Executive orders are reportedly breaking down information silos between agencies so investigators can identify suspicious activity faster. Federal task forces are reviewing contracts, student loan programs, and pandemic-era lending operations. Authorities have already blocked suspicious borrowers and referred major PPP and EIDL fraud cases for recovery.

And here’s the bottom line: every dollar stolen through fraud is a dollar that doesn’t go to veterans, infrastructure, or Americans who genuinely need help.

It fuels inflation. It deepens debt. It weakens public trust.

This should be a bipartisan issue—but notably, every Democrat attorney general reportedly skipped the fraud roundtable entirely.

That absence raised plenty of eyebrows.

Trump’s allies argue fraud thrives when government grows too large to monitor effectively.
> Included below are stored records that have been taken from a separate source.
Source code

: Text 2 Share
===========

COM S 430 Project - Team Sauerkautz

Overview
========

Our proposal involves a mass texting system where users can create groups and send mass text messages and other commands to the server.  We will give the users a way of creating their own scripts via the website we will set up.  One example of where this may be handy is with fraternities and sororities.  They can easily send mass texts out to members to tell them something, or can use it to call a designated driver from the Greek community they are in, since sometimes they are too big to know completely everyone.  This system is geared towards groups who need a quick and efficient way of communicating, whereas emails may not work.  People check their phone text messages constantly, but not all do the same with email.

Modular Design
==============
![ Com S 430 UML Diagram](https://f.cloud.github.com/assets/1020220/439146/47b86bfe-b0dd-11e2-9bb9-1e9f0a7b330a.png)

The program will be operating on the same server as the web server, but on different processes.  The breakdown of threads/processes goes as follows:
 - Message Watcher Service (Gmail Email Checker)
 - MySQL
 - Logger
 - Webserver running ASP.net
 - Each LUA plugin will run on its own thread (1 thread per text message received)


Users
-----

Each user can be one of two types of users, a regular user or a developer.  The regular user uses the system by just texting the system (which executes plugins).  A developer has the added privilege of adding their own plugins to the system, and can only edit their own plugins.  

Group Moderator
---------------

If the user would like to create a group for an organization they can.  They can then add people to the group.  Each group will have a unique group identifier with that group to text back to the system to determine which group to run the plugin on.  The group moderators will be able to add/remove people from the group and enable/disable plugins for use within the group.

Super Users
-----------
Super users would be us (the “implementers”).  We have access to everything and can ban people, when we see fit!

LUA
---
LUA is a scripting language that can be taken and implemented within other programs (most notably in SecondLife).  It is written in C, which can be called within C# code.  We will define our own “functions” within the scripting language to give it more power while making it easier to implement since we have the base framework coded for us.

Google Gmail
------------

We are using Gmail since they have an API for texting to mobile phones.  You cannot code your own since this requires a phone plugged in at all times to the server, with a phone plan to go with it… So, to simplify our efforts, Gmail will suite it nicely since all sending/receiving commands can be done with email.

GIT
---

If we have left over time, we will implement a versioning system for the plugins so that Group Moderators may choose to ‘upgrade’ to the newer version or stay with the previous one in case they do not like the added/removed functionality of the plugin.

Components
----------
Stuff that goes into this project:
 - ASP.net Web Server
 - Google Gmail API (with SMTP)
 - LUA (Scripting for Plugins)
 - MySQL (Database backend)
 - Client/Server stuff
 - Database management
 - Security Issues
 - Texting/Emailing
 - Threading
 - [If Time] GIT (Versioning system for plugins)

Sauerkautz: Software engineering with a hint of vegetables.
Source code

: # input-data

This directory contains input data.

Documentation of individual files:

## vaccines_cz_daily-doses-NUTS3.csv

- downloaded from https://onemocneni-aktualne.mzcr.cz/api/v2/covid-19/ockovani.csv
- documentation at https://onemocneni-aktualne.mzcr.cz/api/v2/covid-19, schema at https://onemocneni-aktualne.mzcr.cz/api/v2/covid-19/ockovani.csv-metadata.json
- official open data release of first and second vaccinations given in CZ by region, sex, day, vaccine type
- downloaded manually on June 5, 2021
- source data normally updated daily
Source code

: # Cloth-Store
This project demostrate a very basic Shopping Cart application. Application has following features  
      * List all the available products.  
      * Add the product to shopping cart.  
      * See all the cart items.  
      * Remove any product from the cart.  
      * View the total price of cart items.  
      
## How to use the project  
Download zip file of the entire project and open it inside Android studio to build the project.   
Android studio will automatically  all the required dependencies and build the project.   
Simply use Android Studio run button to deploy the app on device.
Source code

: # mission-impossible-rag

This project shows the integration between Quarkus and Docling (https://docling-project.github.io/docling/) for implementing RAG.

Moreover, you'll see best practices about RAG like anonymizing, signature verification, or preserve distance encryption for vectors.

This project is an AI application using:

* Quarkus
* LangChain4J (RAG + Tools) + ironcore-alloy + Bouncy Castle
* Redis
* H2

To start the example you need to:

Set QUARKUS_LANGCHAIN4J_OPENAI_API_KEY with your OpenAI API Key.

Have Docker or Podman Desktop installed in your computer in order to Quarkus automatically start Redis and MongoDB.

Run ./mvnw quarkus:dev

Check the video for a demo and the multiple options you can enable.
Supporters of the administration say restoring accountability requires stronger borders, tighter verification systems, and aggressive oversight of taxpayer spending.

And Trump himself isn’t shying away from controversy.

Representative Ilhan Omar has repeatedly denied wrongdoing surrounding Minnesota-based pandemic fraud scandals. However, critics continue raising questions about her connections to organizations and individuals later accused or convicted in fraud investigations.

Convicted Feeding Our Future ringleader Aimee Bock claimed in a jailhouse interview that Omar was aware of concerns surrounding fraudulent meal claims through community outreach and contacts with her office. Omar has denied those allegations.

Additional scrutiny has centered on campaign donations tied to individuals later implicated in fraud cases, though no criminal charges against Omar have been filed.

Still, the broader political fight over accountability is only intensifying.

Trump’s supporters argue the administration’s anti-fraud campaign represents something much bigger than recovering stolen money—it’s about rebuilding confidence that government can still protect taxpayers instead of enabling grift.

And after surviving years of investigations, impeachment battles, legal warfare, and even assassination attempts, Trump appears more determined than ever to reshape Washington on his terms.

His administration says billions have already been suspended or recovered. Prosecutions are increasing. Systems are being hardened. Programs once treated as untouchable are now under the microscope.

For many Americans, that’s long overdue.

Because this fight isn’t just about fraud.

It’s about whether taxpayers still matter.

And according to Trump, the era of looking the other way is officially over.